Over the past 11 months, Markel has had the opportunity to return to the Minden area to report on the community’s rebuilding effort and some of the positive developments that have happened since the disaster, including the Tri-Center High School football team winning the school’s first state championship. Several players on the team were impacted directly by the tornado.
Some of the most enjoyable stories for Markel have involved getting out to rural communities to tell a story that normally wouldn’t be told by an Omaha television station, like a feature on a group of women who went pheasant hunting together.
“I grew up a tag-along with my dad out on hunting trips so to tag along with a group of women pheasant hunting was kind of fun because I hadn’t done any of that since I was kid,” she said. “I try to find some of those rural stories that aren’t necessarily getting told other places. They may be in local papers, but they’re not being told on TV.”
Last fall, Markel returned to Glenwood for a story on Homecoming. She filmed part of her story while riding on the parade float with the Class of 1994.
“It was a kind of a sequel to my very long documentary,” Markel quipped. “Jenni Rounds was sitting next to me so she got roped into it (interview). She was another speech kid so she was fine with it.”
Markel is enjoying her work and even finds some irony and humor in the fact that she’s back working in the community she didn’t fully appreciate as a child.
“The fact that I came back is almost a funny joke, right?” she said. “I was always trying to escape in some way.”
Although Markel is uncertain what the future will bring for her professionally in an industry that’s constantly evolving, for now she’s happy in her role as KMTV’s Southwest Iowa Neighborhood Reporter.

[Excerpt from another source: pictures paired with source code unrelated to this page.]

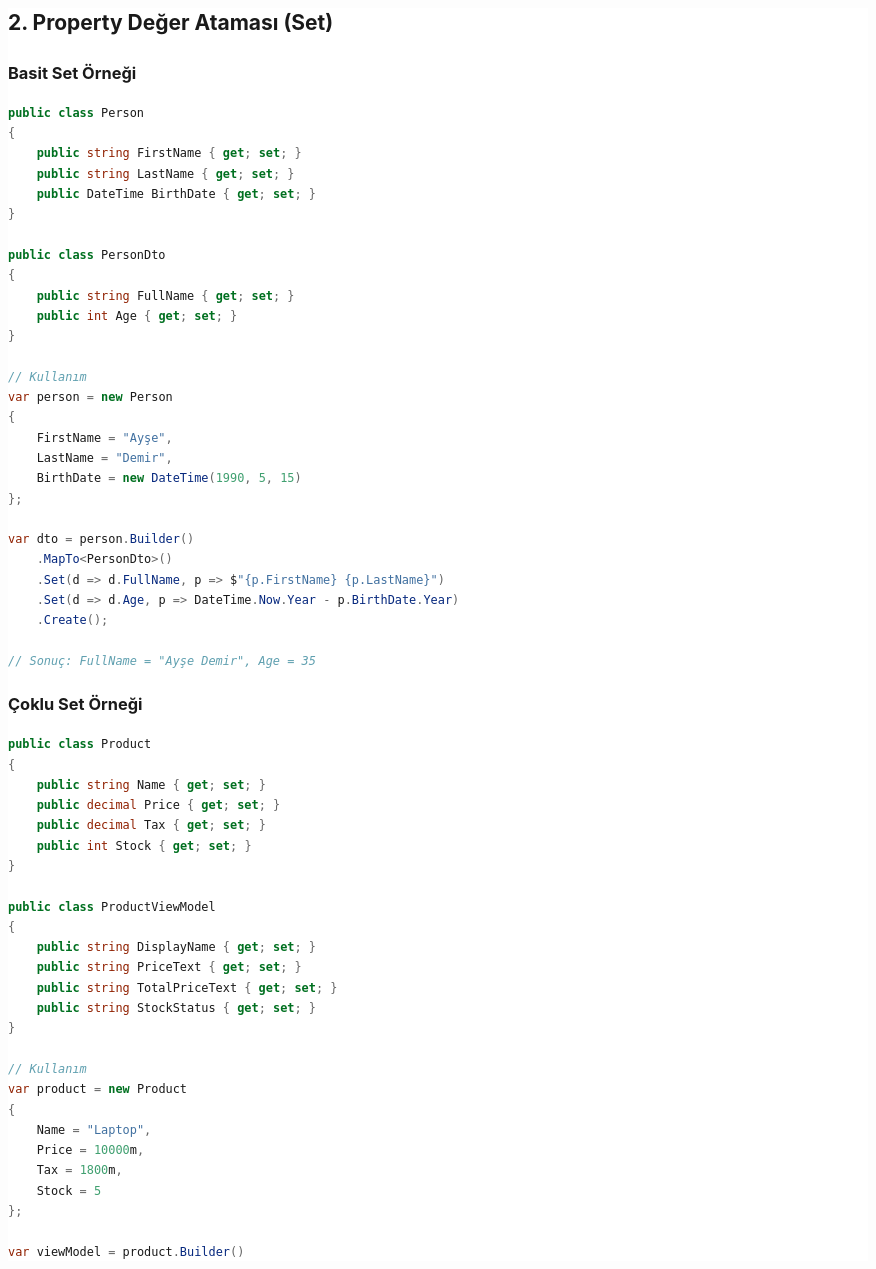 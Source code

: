 
## 2. Property Değer Ataması (Set)

### Basit Set Örneği
```csharp
public class Person
{
    public string FirstName { get; set; }
    public string LastName { get; set; }
    public DateTime BirthDate { get; set; }
}

public class PersonDto
{
    public string FullName { get; set; }
    public int Age { get; set; }
}

// Kullanım
var person = new Person 
{ 
    FirstName = "Ayşe", 
    LastName = "Demir",
    BirthDate = new DateTime(1990, 5, 15)
};

var dto = person.Builder()
    .MapTo<PersonDto>()
    .Set(d => d.FullName, p => $"{p.FirstName} {p.LastName}")
    .Set(d => d.Age, p => DateTime.Now.Year - p.BirthDate.Year)
    .Create();

// Sonuç: FullName = "Ayşe Demir", Age = 35
```

### Çoklu Set Örneği
```csharp
public class Product
{
    public string Name { get; set; }
    public decimal Price { get; set; }
    public decimal Tax { get; set; }
    public int Stock { get; set; }
}

public class ProductViewModel
{
    public string DisplayName { get; set; }
    public string PriceText { get; set; }
    public string TotalPriceText { get; set; }
    public string StockStatus { get; set; }
}

// Kullanım
var product = new Product 
{ 
    Name = "Laptop", 
    Price = 10000m, 
    Tax = 1800m,
    Stock = 5
};

var viewModel = product.Builder()
```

“I would like to stay in news. Maybe at some point, I might want to transition to a different role. I wouldn’t mind teaching journalism at some point, if that’s something we’re still allowed to do in the future as a job,” she said. “For now, I want to keep on doing what I’m doing. You get a chance to do positive stories about your community, sort of the friendliness, goodness and the neighborliness of people in southwest Iowa. It’s good to be reminded of that.”